Because Volpara’s positioning evaluation is entirely automated, it is applicable to every mammogram. To date, it has been applied to close to 60 million mammography images from 40 countries, including North America, New Zealand, and Australia, and represents the largest known automated breast positioning assessment cohort.
Volpara is also excited to announce its newest mammography quality initiative: Analytics in ActionTM. This program is designed to help breast centers foster a culture of recognition, reward, and continuous performance improvement based on objective data from Volpara Analytics.
In summary, optimal breast positioning and the production of high-quality mammograms is of the utmost importance in early cancer detection. Volpara has demonstrated that artificial intelligence (AI) is hugely beneficial in accurate and objective assessment of mammography positioning, and in helping breast centers to provide mammograms of the highest quality to their patients.
Interested in learning more about PGMI image evaluation, read the whitepaper on Volpara’s automated image quality assessment.
References:
1. U.S. Food and Drug Administration (2017). Poor Positioning Responsible For Most Clinical Image Deficiencies, Failures. Retrieved March 28, 2022, from https://www.fda.gov/radiation-emitting-products/mqsa-insights/poor-positioning-responsible-most-clinical-image-deficiencies-failures.
2. Salkowski, L. R., Elezaby, M., Fowler, A.M., Burnside, E., Woods, R. W., Strigel, R. M. (2019). Comparison of screening full-field digital mammography and digital breast tomosynthesis technical recalls. Journal of Medical Imaging, 6(3), 1.

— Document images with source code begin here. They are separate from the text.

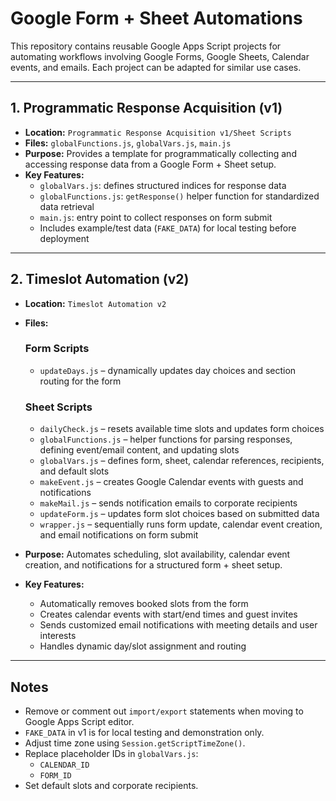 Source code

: # Google Form + Sheet Automations

This repository contains reusable Google Apps Script projects for automating workflows involving Google Forms, Google Sheets, Calendar events, and emails. Each project can be adapted for similar use cases.

---

## **1. Programmatic Response Acquisition (v1)**

- **Location:** `Programmatic Response Acquisition v1/Sheet Scripts`
- **Files:** `globalFunctions.js`, `globalVars.js`, `main.js`
- **Purpose:** Provides a template for programmatically collecting and accessing response data from a Google Form + Sheet setup.
- **Key Features:**
  - `globalVars.js`: defines structured indices for response data
  - `globalFunctions.js`: `getResponse()` helper function for standardized data retrieval
  - `main.js`: entry point to collect responses on form submit
  - Includes example/test data (`FAKE_DATA`) for local testing before deployment

---

## **2. Timeslot Automation (v2)**

- **Location:** `Timeslot Automation v2`
- **Files:** 

  ### Form Scripts
  - `updateDays.js` – dynamically updates day choices and section routing for the form

  ### Sheet Scripts
  - `dailyCheck.js` – resets available time slots and updates form choices
  - `globalFunctions.js` – helper functions for parsing responses, defining event/email content, and updating slots
  - `globalVars.js` – defines form, sheet, calendar references, recipients, and default slots
  - `makeEvent.js` – creates Google Calendar events with guests and notifications
  - `makeMail.js` – sends notification emails to corporate recipients
  - `updateForm.js` – updates form slot choices based on submitted data
  - `wrapper.js` – sequentially runs form update, calendar event creation, and email notifications on form submit

- **Purpose:** Automates scheduling, slot availability, calendar event creation, and notifications for a structured form + sheet setup.
- **Key Features:**
  - Automatically removes booked slots from the form
  - Creates calendar events with start/end times and guest invites
  - Sends customized email notifications with meeting details and user interests
  - Handles dynamic day/slot assignment and routing

---

## **Notes**

- Remove or comment out `import/export` statements when moving to Google Apps Script editor.
- `FAKE_DATA` in v1 is for local testing and demonstration only.
- Adjust time zone using `Session.getScriptTimeZone()`.
- Replace placeholder IDs in `globalVars.js`:
   - `CALENDAR_ID`
   - `FORM_ID`
- Set default slots and corporate recipients.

3. Miller, L. C. (2015). Repeats, Rejects and Recalls: How Many is Too Many? The Member Newsletter of the Society of Breast Imaging, 2015(2).
4. Eom, H-J., Cha, J. H., Kang, J-W., Choi, W. J., Kim, H. J., Go, E. (2018). Comparison of variability in breast density assessment by BI-RADS category according to the level of experience. Acta Radiologica, 59(5):527–532.

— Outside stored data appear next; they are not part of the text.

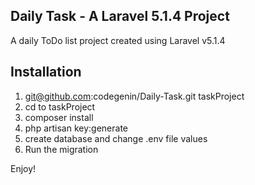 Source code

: ## Daily Task - A Laravel 5.1.4 Project

A daily ToDo list project created using Laravel v5.1.4

## Installation

1. git@github.com:codegenin/Daily-Task.git taskProject
2. cd to taskProject
3. composer install
4. php artisan key:generate
5. create database and change .env file values
6. Run the migration

Enjoy!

5. Sprague, B. L., et al. 2016. Variation in Mammographic Breast Density Assessments Among Radiologists in Clinical Practice. Annals of Internal Medicine 4;165(7):457–464.
6. Boyce, M., Gullien, R., Parashar, D., Taylor, K. (2015). Comparing the use and interpretation of PGMI scoring to assess the technical quality of screening mammograms in the UK and Norway. Radiography, 21(4):342–347.
7. Taylor, K., et al. (2017). Mammographic image quality in relation to positioning of the breast: A multicentre international evaluation of the assessment systems currently used, to provide an evidence base for establishing a standardised method of assessment. Radiography, 23(4):343–349.
8. Talpin, S. H., Rutter, C. M., Finder, C., Mandelson, M. T., Houn, F., White, E. (2002). Screening Mammography: Clinical Image Quality and the Risk of Interval Breast Cancer. American Journal of Roentgenology, 178(4):797-803.